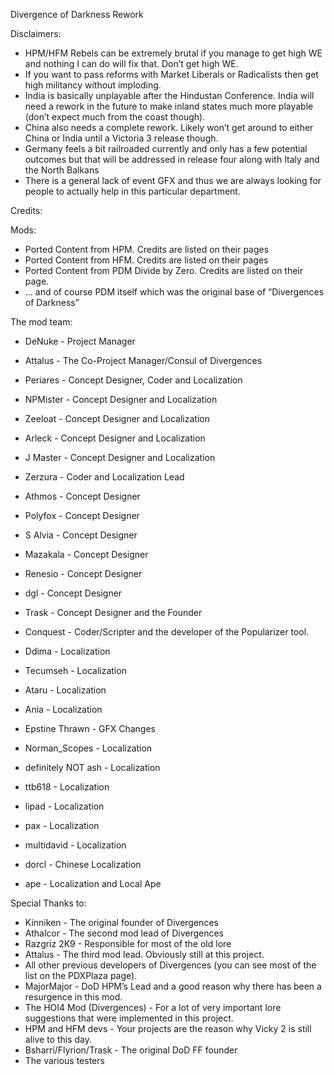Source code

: Divergence of Darkness Rework

Disclaimers:

- HPM/HFM Rebels can be extremely brutal if you manage to get high WE and nothing I can do will fix that. Don’t get high WE.
- If you want to pass reforms with Market Liberals or Radicalists then get high militancy without imploding.
- India is basically unplayable after the Hindustan Conference.  India will need a rework in the future to make inland states much more playable (don’t expect much from the coast though).
- China also needs a complete rework. Likely won’t get around to either China or India until a Victoria 3 release though.
- Germany feels a bit railroaded currently and only has a few potential outcomes but that will be addressed in release four along with Italy and the North Balkans
- There is a general lack of event GFX and thus we are always looking for people to actually help in this particular department.

Credits:

Mods:
- Ported Content from HPM. Credits are listed on their pages
- Ported Content from HFM. Credits are listed on their pages
- Ported Content from PDM Divide by Zero. Credits are listed on their page.
- … and of course PDM itself which was the original base of “Divergences of Darkness”

The mod team:

- DeNuke - Project Manager
- Attalus - The Co-Project Manager/Consul of Divergences

- Periares - Concept Designer, Coder and Localization
- NPMister - Concept Designer and Localization
- Zeeloat - Concept Designer and Localization
- Arleck - Concept Designer and Localization
- J Master - Concept Designer and Localization
- Zerzura - Coder and Localization Lead
- Athmos - Concept Designer
- Polyfox - Concept Designer
- S Alvia - Concept Designer 
- Mazakala - Concept Designer
- Renesio - Concept Designer
- dgl - Concept Designer
- Trask - Concept Designer and the Founder
-  Conquest - Coder/Scripter and the developer of the Popularizer tool.
-  Ddima - Localization
-  Tecumseh - Localization
-  Ataru - Localization
-  Ania - Localization
-  Epstine Thrawn - GFX Changes
-  Norman_Scopes - Localization
-  definitely NOT ash - Localization
-  ttb618 - Localization
-  lipad - Localization
-  pax - Localization
-  multidavid - Localization
-  dorcl - Chinese Localization
-  ape - Localization and Local Ape

Special Thanks to:

- Kinniken - The original founder of Divergences
- Athalcor - The second mod lead of Divergences
- Razgriz 2K9 - Responsible for most of the old lore
- Attalus - The third mod lead. Obviously still at this project.
- All other previous developers of Divergences (you can see most of the list on the PDXPlaza page).
- MajorMajor - DoD HPM’s Lead and a good reason why there has been a resurgence in this mod.
- The HOI4 Mod (Divergences) - For a lot of very important lore suggestions that were implemented in this project.
- HPM and HFM devs - Your projects are the reason why Vicky 2 is still alive to this day.
- Bsharri/Flyrion/Trask - The original DoD FF founder
- The various testers
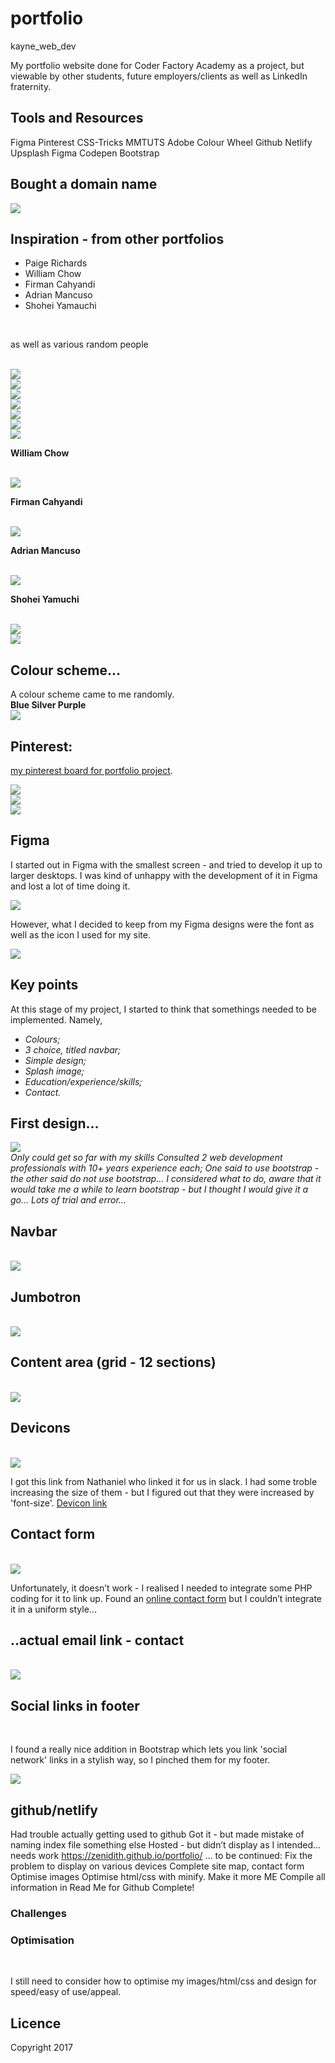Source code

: # portfolio
kayne_web_dev

My portfolio website done for Coder Factory Academy as a project, but viewable by other students, future employers/clients as well as LinkedIn fraternity. 

## Tools and Resources


Figma
Pinterest
CSS-Tricks
MMTUTS
Adobe Colour Wheel
Github
Netlify
Upsplash
Figma
Codepen
Bootstrap

## Bought a domain name

<img src="/pictures/1.png">

## Inspiration - from other portfolios

<ul>
<li>Paige Richards</li>
<li>William Chow</li>
<li>Firman Cahyandi</li>
<li>Adrian Mancuso</li>
<li>Shohei Yamauchi</li>
</ul>

<br>

as well as various random people

<br>

<img src="/pictures/2.png">

<br>

<img src="/pictures/3.png">

<br>

<img src="/pictures/4.png">

<br>

<img src="/pictures/5.png">

<br>

<img src="/pictures/6.png">

<br>

<img src="/pictures/7.png">

<br>

<img src="/pictures/8.png">

<br>

<strong>William Chow</strong>

<br>

<img src="/pictures/9.png">

<strong>Firman Cahyandi</strong>

<br>

<img src="/pictures/10.png">

<strong>Adrian Mancuso</strong>

<br>

<img src="/pictures/11.png">

<strong>Shohei Yamuchi</strong>

<br>

<img src="/pictures/12.png">

<br>

<img src="/pictures/13.png">




## Colour scheme...

A colour scheme came to me randomly.
<br>
<strong>
Blue
Silver
Purple
</strong>
<br>
<img src="/pictures/14.png">

## Pinterest:

<a href="https://au.pinterest.com/kaynesheenan/portfolio-website/">my pinterest board for portfolio project</a>.

<img src="/pictures/15.png">
<br>
<img src="/pictures/16.png">
<br>
<img src="/pictures/17.png">

## Figma 

I started out in Figma with the smallest screen - and tried to develop it up to larger desktops. I was kind of unhappy with the development of it in Figma and lost a lot of time doing it. 
<br>

<img src="/pictures/18.png">

However, what I decided to keep from my Figma designs were the font as well as the icon I used for my site.
<br>

<img src="/pictures/19.png">

## Key points


At this stage of my project, I started to think that somethings needed to be implemented. 
Namely, 

<em>
 <ul>
 <li>Colours;</li>
 <li>3 choice, titled navbar;</li>
 <li>Simple design;</li>
 <li>Splash image;</li>
 <li>Education/experience/skills;</li>
 <li>Contact.</li>
 </ul>
</em>

## First design...
<img src="/pictures/20.png">

<br>

<em>
Only could get so far with my skills
Consulted 2 web development professionals with 10+ years experience each;
One said to use bootstrap - the other said do not use bootstrap…
I considered what to do, aware that it would take me a while to learn bootstrap - but I thought I would give it a go…
Lots of trial and error...
</em>
 

## Navbar

<br>

<img src="/pictures/21.png">


## Jumbotron

<br>

<img src="/pictures/22.png">


## Content area (grid - 12 sections)

<br>

<img src="/pictures/23.png">


## Devicons

<br>

<img src="/pictures/24.png">

<br>

I got this link from Nathaniel who linked it for us in slack. I had some troble increasing the size of them - but I figured out that they were increased by 'font-size'. <a href="http://konpa.github.io/devicon/">Devicon link</a>


## Contact form

<br>

<img src="/pictures/25.png">

Unfortunately, it doesn’t work - I realised I needed to integrate some PHP coding for it to link up. Found an <a href="http://formspree.io/">online contact form</a> but I couldn’t integrate it in a uniform style...

## ..actual email link - contact

<br>

<img src="/pictures/26.png">

## Social links in footer

<br>

I found a really nice addition in Bootstrap which lets you link 'social network' links in a stylish way, so I pinched them for my footer.

<img src="/pictures/27.png">

## github/netlify

Had trouble actually getting used to github
Got it - but made mistake of naming index file something else
Hosted - but didn’t display as I intended… needs work
https://zenidith.github.io/portfolio/
… to be continued:
Fix the problem to display on various devices
Complete site map, contact form
Optimise images
Optimise html/css with minify.
Make it more ME
Compile all information in Read Me for Github
Complete!

### Challenges

### Optimisation

<br>

I still need to consider how to optimise my images/html/css and design for speed/easy of use/appeal.

## Licence


Copyright 2017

■ ■ ■ ■ ■

• [WORK ITEM]
Give back the whole listing exactly as written. Do not include any picture.

• [RESPONSE AREA]
Source code

: Divergence of Darkness Rework

Disclaimers:

- HPM/HFM Rebels can be extremely brutal if you manage to get high WE and nothing I can do will fix that. Don’t get high WE.
- If you want to pass reforms with Market Liberals or Radicalists then get high militancy without imploding.
- India is basically unplayable after the Hindustan Conference.  India will need a rework in the future to make inland states much more playable (don’t expect much from the coast though).
- China also needs a complete rework. Likely won’t get around to either China or India until a Victoria 3 release though.
- Germany feels a bit railroaded currently and only has a few potential outcomes but that will be addressed in release four along with Italy and the North Balkans
- There is a general lack of event GFX and thus we are always looking for people to actually help in this particular department.

Credits:

Mods:
- Ported Content from HPM. Credits are listed on their pages
- Ported Content from HFM. Credits are listed on their pages
- Ported Content from PDM Divide by Zero. Credits are listed on their page.
- … and of course PDM itself which was the original base of “Divergences of Darkness”

The mod team:

- DeNuke - Project Manager
- Attalus - The Co-Project Manager/Consul of Divergences

- Periares - Concept Designer, Coder and Localization
- NPMister - Concept Designer and Localization
- Zeeloat - Concept Designer and Localization
- Arleck - Concept Designer and Localization
- J Master - Concept Designer and Localization
- Zerzura - Coder and Localization Lead
- Athmos - Concept Designer
- Polyfox - Concept Designer
- S Alvia - Concept Designer 
- Mazakala - Concept Designer
- Renesio - Concept Designer
- dgl - Concept Designer
- Trask - Concept Designer and the Founder
-  Conquest - Coder/Scripter and the developer of the Popularizer tool.
-  Ddima - Localization
-  Tecumseh - Localization
-  Ataru - Localization
-  Ania - Localization
-  Epstine Thrawn - GFX Changes
-  Norman_Scopes - Localization
-  definitely NOT ash - Localization
-  ttb618 - Localization
-  lipad - Localization
-  pax - Localization
-  multidavid - Localization
-  dorcl - Chinese Localization
-  ape - Localization and Local Ape

Special Thanks to:

- Kinniken - The original founder of Divergences
- Athalcor - The second mod lead of Divergences
- Razgriz 2K9 - Responsible for most of the old lore
- Attalus - The third mod lead. Obviously still at this project.
- All other previous developers of Divergences (you can see most of the list on the PDXPlaza page).
- MajorMajor - DoD HPM’s Lead and a good reason why there has been a resurgence in this mod.
- The HOI4 Mod (Divergences) - For a lot of very important lore suggestions that were implemented in this project.
- HPM and HFM devs - Your projects are the reason why Vicky 2 is still alive to this day.
- Bsharri/Flyrion/Trask - The original DoD FF founder
- The various testers
Source code

: # portfolio
kayne_web_dev

My portfolio website done for Coder Factory Academy as a project, but viewable by other students, future employers/clients as well as LinkedIn fraternity. 

## Tools and Resources


Figma
Pinterest
CSS-Tricks
MMTUTS
Adobe Colour Wheel
Github
Netlify
Upsplash
Figma
Codepen
Bootstrap

## Bought a domain name

<img src="/pictures/1.png">

## Inspiration - from other portfolios

<ul>
<li>Paige Richards</li>
<li>William Chow</li>
<li>Firman Cahyandi</li>
<li>Adrian Mancuso</li>
<li>Shohei Yamauchi</li>
</ul>

<br>

as well as various random people

<br>

<img src="/pictures/2.png">

<br>

<img src="/pictures/3.png">

<br>

<img src="/pictures/4.png">

<br>

<img src="/pictures/5.png">

<br>

<img src="/pictures/6.png">

<br>

<img src="/pictures/7.png">

<br>

<img src="/pictures/8.png">

<br>

<strong>William Chow</strong>

<br>

<img src="/pictures/9.png">

<strong>Firman Cahyandi</strong>

<br>

<img src="/pictures/10.png">

<strong>Adrian Mancuso</strong>

<br>

<img src="/pictures/11.png">

<strong>Shohei Yamuchi</strong>

<br>

<img src="/pictures/12.png">

<br>

<img src="/pictures/13.png">




## Colour scheme...

A colour scheme came to me randomly.
<br>
<strong>
Blue
Silver
Purple
</strong>
<br>
<img src="/pictures/14.png">

## Pinterest:

<a href="https://au.pinterest.com/kaynesheenan/portfolio-website/">my pinterest board for portfolio project</a>.

<img src="/pictures/15.png">
<br>
<img src="/pictures/16.png">
<br>
<img src="/pictures/17.png">

## Figma 

I started out in Figma with the smallest screen - and tried to develop it up to larger desktops. I was kind of unhappy with the development of it in Figma and lost a lot of time doing it. 
<br>

<img src="/pictures/18.png">

However, what I decided to keep from my Figma designs were the font as well as the icon I used for my site.
<br>

<img src="/pictures/19.png">

## Key points


At this stage of my project, I started to think that somethings needed to be implemented. 
Namely, 

<em>
 <ul>
 <li>Colours;</li>
 <li>3 choice, titled navbar;</li>
 <li>Simple design;</li>
 <li>Splash image;</li>
 <li>Education/experience/skills;</li>
 <li>Contact.</li>
 </ul>
</em>

## First design...
<img src="/pictures/20.png">

<br>

<em>
Only could get so far with my skills
Consulted 2 web development professionals with 10+ years experience each;
One said to use bootstrap - the other said do not use bootstrap…
I considered what to do, aware that it would take me a while to learn bootstrap - but I thought I would give it a go…
Lots of trial and error...
</em>
 

## Navbar

<br>

<img src="/pictures/21.png">


## Jumbotron

<br>

<img src="/pictures/22.png">


## Content area (grid - 12 sections)

<br>

<img src="/pictures/23.png">


## Devicons

<br>

<img src="/pictures/24.png">

<br>

I got this link from Nathaniel who linked it for us in slack. I had some troble increasing the size of them - but I figured out that they were increased by 'font-size'. <a href="http://konpa.github.io/devicon/">Devicon link</a>


## Contact form

<br>

<img src="/pictures/25.png">

Unfortunately, it doesn’t work - I realised I needed to integrate some PHP coding for it to link up. Found an <a href="http://formspree.io/">online contact form</a> but I couldn’t integrate it in a uniform style...

## ..actual email link - contact

<br>

<img src="/pictures/26.png">

## Social links in footer

<br>

I found a really nice addition in Bootstrap which lets you link 'social network' links in a stylish way, so I pinched them for my footer.

<img src="/pictures/27.png">

## github/netlify

Had trouble actually getting used to github
Got it - but made mistake of naming index file something else
Hosted - but didn’t display as I intended… needs work
https://zenidith.github.io/portfolio/
… to be continued:
Fix the problem to display on various devices
Complete site map, contact form
Optimise images
Optimise html/css with minify.
Make it more ME
Compile all information in Read Me for Github
Complete!

### Challenges

### Optimisation

<br>

I still need to consider how to optimise my images/html/css and design for speed/easy of use/appeal.

## Licence


Copyright 2017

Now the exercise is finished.